### [EXERCISE AIM]
Each time a line of the listing holds "interests", copy that line.

### [TASK INPUT]
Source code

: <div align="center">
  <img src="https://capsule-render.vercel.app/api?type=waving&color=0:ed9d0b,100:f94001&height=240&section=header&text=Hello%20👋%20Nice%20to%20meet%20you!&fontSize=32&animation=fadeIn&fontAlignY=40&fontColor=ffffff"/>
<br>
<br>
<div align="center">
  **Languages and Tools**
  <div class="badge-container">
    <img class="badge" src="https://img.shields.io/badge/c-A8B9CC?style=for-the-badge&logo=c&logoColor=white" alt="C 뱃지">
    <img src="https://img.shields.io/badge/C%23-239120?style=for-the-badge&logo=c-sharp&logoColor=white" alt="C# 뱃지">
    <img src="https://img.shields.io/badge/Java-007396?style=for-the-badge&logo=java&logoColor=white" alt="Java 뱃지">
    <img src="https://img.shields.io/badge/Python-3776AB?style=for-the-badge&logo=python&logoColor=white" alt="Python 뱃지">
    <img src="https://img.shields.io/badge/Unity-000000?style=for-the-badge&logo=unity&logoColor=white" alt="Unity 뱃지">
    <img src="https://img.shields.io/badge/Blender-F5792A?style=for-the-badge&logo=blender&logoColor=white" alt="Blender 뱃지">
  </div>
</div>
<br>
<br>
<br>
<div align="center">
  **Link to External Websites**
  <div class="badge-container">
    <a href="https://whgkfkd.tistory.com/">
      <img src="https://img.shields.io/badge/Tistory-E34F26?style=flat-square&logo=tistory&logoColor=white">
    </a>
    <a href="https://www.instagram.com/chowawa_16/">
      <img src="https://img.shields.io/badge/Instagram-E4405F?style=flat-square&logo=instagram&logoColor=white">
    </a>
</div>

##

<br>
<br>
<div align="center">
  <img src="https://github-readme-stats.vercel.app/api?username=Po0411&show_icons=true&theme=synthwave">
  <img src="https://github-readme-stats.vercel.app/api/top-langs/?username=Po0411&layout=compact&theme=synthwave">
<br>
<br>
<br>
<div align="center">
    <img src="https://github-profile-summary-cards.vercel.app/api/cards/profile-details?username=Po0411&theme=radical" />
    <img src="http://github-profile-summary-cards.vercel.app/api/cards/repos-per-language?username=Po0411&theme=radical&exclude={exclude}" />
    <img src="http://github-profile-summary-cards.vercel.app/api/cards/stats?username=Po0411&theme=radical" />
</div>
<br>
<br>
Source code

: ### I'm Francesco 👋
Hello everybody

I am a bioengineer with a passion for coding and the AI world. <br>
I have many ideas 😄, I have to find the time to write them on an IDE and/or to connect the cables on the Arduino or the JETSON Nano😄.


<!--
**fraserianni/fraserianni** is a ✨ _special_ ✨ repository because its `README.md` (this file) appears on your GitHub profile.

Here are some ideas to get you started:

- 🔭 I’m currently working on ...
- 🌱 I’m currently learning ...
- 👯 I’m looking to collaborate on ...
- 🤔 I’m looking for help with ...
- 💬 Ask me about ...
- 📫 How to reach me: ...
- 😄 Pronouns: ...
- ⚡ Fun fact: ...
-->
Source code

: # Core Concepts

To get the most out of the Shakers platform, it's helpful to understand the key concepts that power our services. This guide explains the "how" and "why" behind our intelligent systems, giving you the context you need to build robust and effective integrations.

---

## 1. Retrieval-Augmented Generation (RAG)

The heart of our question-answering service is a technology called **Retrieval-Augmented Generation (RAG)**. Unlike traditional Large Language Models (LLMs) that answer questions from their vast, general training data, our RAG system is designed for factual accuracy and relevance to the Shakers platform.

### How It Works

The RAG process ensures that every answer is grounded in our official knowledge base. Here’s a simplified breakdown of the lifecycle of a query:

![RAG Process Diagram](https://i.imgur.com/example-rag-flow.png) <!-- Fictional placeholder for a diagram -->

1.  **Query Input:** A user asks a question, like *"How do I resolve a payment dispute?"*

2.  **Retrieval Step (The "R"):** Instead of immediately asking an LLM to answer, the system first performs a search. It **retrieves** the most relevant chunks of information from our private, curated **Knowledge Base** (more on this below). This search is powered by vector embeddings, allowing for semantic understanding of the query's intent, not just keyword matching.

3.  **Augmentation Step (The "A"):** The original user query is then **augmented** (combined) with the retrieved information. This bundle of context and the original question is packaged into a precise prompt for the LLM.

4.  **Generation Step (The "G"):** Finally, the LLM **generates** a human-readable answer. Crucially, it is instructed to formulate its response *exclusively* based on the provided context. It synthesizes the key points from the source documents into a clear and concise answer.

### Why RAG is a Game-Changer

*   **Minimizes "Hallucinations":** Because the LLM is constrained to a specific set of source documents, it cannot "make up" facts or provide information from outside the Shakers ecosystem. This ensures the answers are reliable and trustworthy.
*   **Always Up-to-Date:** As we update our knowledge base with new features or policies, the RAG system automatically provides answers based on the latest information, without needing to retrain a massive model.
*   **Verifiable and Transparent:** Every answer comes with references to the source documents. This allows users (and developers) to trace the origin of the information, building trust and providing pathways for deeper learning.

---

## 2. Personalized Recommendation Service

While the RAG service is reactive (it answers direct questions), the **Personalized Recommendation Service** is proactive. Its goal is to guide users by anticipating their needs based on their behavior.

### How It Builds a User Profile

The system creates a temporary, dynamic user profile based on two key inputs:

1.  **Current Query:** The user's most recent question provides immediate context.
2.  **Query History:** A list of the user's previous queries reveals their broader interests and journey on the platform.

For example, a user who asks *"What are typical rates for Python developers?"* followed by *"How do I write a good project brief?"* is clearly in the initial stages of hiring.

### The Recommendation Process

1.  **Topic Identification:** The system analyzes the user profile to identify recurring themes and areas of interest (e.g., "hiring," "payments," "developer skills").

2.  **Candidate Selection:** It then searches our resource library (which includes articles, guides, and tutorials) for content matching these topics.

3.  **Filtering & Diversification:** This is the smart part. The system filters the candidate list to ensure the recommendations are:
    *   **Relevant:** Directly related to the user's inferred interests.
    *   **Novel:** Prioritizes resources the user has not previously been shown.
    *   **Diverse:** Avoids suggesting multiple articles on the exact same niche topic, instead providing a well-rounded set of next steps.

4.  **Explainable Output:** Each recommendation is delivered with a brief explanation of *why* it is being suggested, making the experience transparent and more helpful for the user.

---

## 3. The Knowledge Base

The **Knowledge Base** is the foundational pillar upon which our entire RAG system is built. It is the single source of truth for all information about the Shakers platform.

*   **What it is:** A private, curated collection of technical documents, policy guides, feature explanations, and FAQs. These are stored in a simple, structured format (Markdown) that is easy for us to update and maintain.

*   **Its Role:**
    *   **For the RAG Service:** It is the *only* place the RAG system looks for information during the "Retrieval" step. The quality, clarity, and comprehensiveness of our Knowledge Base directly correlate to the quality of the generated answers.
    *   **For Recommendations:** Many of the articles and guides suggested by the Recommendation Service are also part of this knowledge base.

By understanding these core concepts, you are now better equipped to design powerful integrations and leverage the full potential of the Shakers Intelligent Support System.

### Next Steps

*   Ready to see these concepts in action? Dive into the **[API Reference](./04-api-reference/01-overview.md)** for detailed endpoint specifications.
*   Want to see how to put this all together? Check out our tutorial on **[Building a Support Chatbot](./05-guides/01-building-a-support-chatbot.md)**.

### [ANSWER TO THE PROBLEM]
2.  **Query History:** A list of the user's previous queries reveals their broader interests and journey on the platform.
    *   **Relevant:** Directly related to the user's inferred interests.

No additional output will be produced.